SoCal fires prompt emergency declaration

LOS ANGELES (KTVU & AP) --  Acting California Gov. Tom Torlakson has declared a state of emergency for a major wildfire that has burned 18 homes and killed one person in the Los Angeles area. 

The declaration issued Tuesday frees up state resources and temporarily sets aside regulations for the fire fight and the recovery. 

The fire in rugged wilderness between the northern edge of Los Angeles and the suburban city of Santa Clarita has burned 58 1/2 square miles (152 square kilometers) and at its peak forced about 20,000 people to evacuate, though most have now returned. 

Torlakson, the state's superintendent of public instruction, is acting as the state's chief executive because Gov. Jerry Brown and several other top officials who would normally replace him are all at the Democratic National Convention in Philadelphia.

California's signature parks along the Big Sur coastline that draw thousands of daily visitors were closed Tuesday as one of the state's two major wildfires threatened the scenic region at the height of the summer tourism season.

To the south, firefighters made progress containing a huge blaze in mountains outside Los Angeles, allowing authorities to let most of 20,000 people evacuated over the weekend to return home. In Wyoming, a large backcountry wildfire in the Shoshone National Forest put about 290 homes and guest ranches at risk.

The Big Sur fire threatened a long stretch of pristine, forested mountains hugging the coast and sent smoke billowing over the famed Pacific Coast Highway, which remained open with no flames visible to motorists but a risk that the blaze could reach the roadway.

"It is folly to predict where this fire will go," said California state parks spokesman Dennis Weber.

The Los Angeles-area fire has destroyed 18 homes since it started and authorities over the weekend discovered a burned body in a car identified Tuesday as a man who refused to be evacuated.

A woman living in the house Robert Bresnick was visiting left with firefighters but he went back inside the house. The body of Bresnick, 67, was found about 20 minutes later Saturday in the car after flames tore through the neighborhood, said Los Angeles County Coroner's Assistant Ed Winter.

The Big Sur closures were put into place for parks that draw 7,500 visitors daily from around the world for their dramatic vistas of ocean and mountains. Campgrounds were closed because of the dangers smoke could pose to visitors but could reopen soon if the blaze is held back by firefighters, Weber said. 

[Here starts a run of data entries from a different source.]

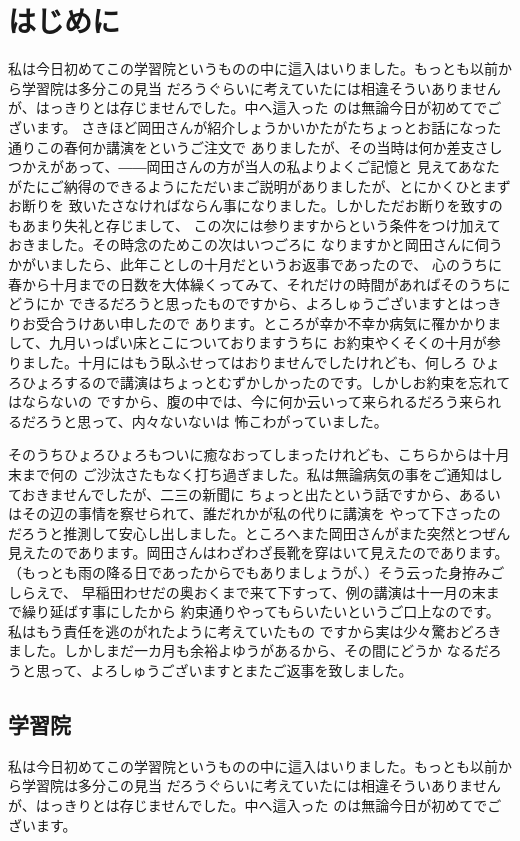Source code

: \chapter{はじめに}
私は今日初めてこの学習院というものの中に這入はいりました。もっとも以前から学習院は多分この見当
だろうぐらいに考えていたには相違そういありませんが、はっきりとは存じませんでした。中へ這入った
のは無論今日が初めてでございます。
さきほど岡田さんが紹介しょうかいかたがたちょっとお話になった通りこの春何か講演をというご注文で
ありましたが、その当時は何か差支さしつかえがあって、――岡田さんの方が当人の私よりよくご記憶と
見えてあなたがたにご納得のできるようにただいまご説明がありましたが、とにかくひとまずお断りを
致いたさなければならん事になりました。しかしただお断りを致すのもあまり失礼と存じまして、
この次には参りますからという条件をつけ加えておきました。その時念のためこの次はいつごろに
なりますかと岡田さんに伺うかがいましたら、此年ことしの十月だというお返事であったので、
心のうちに春から十月までの日数を大体繰くってみて、それだけの時間があればそのうちにどうにか
できるだろうと思ったものですから、よろしゅうございますとはっきりお受合うけあい申したので
あります。ところが幸か不幸か病気に罹かかりまして、九月いっぱい床とこについておりますうちに
お約束やくそくの十月が参りました。十月にはもう臥ふせってはおりませんでしたけれども、何しろ
ひょろひょろするので講演はちょっとむずかしかったのです。しかしお約束を忘れてはならないの
ですから、腹の中では、今に何か云いって来られるだろう来られるだろうと思って、内々ないないは
怖こわがっていました。

そのうちひょろひょろもついに癒なおってしまったけれども、こちらからは十月末まで何の
ご沙汰さたもなく打ち過ぎました。私は無論病気の事をご通知はしておきませんでしたが、二三の新聞に
ちょっと出たという話ですから、あるいはその辺の事情を察せられて、誰だれかが私の代りに講演を
やって下さったのだろうと推測して安心し出しました。ところへまた岡田さんがまた突然とつぜん
見えたのであります。岡田さんはわざわざ長靴を穿はいて見えたのであります。
（もっとも雨の降る日であったからでもありましょうが、）そう云った身拵みごしらえで、
早稲田わせだの奥おくまで来て下すって、例の講演は十一月の末まで繰り延ばす事にしたから
約束通りやってもらいたいというご口上なのです。私はもう責任を逃のがれたように考えていたもの
ですから実は少々驚おどろきました。しかしまだ一カ月も余裕よゆうがあるから、その間にどうか
なるだろうと思って、よろしゅうございますとまたご返事を致しました。


\section{学習院}
私は今日初めてこの学習院というものの中に這入はいりました。もっとも以前から学習院は多分この見当
だろうぐらいに考えていたには相違そういありませんが、はっきりとは存じませんでした。中へ這入った
のは無論今日が初めてでございます。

The park shutdowns came as a fire that started Friday just north of Big Sur grew Tuesday to 30 square miles (78 square kilometers) but was just 10 percent contained. Twenty homes have burned in the zone, residents of 300 more were ordered to evacuate and more than 2,000 firefighters were trying to douse the blaze. 

"At any point in time this fire can change directions, can spread very quickly and if that happens there could be embers that fly a mile ahead of the main fire," said Richard Cordova, a state fire captain.

The Wyoming fire in a remote region burned nearly 11 square miles (28 square kilometers) and forced the evacuations of 900 people but no homes had burned by Tuesday afternoon, authorities said. 

In neighboring Bridger-Teton National Forest, a fire grew to 26 square miles (67 square miles) and was partially contained. Two smaller fires were burning in the Bighorn National Forest.

In Southern California, the fire in rugged wilderness between the northern edge of Los Angeles and the suburban city of Santa Clarita grew to 58 1/2 square miles (152 square kilometers). 

But authorities said Tuesday they had managed to contain 25 percent of the area, meaning the flames there had been isolated and were not expected to spread. They warned, however, that the fire was still extremely dangerous and would take time to put out.

"We're not really out of the woods," said U.S. Forest Service spokesman Justin Correll. "We're not ready to relax. There's still a lot of firefighting to do."

The 3,000 firefighters faced another day of temperatures in the 90s to low 100s as they fought the fire, aided by fleets aircraft dropping retardant and water and hundreds of fire engines.

Some neighborhoods in Santa Clarita, population about 200,000, remained off limits Tuesday because of the fire. But most evacuations ordered for about 10,000 homes with an estimated 20,000 residents were lifted.

Lane Leavitt, who trains stunt actors and specializes in setting people on fire for movies and television, was relieved when he returned home Monday evening to find his home and business fully intact. 

"It's a miracle everything was there," he said from his home across the street from a ranch used to make movies where the sets were incinerated. 

Leavitt and his son on Saturday used extinguishers to battle a 50-foot (15-meter) circle of flames in the backyard before firefighters arrived. 

Without that effort, he said, the fire probably would have consumed six tall pine trees that could have exploded and sent flaming embers onto his house, with wind carrying them to hundreds of others nearby.

Friends and clients from around the world called and texted Leavitt, worried he lost everything after he abandoned the house with fire burning on two sides of it.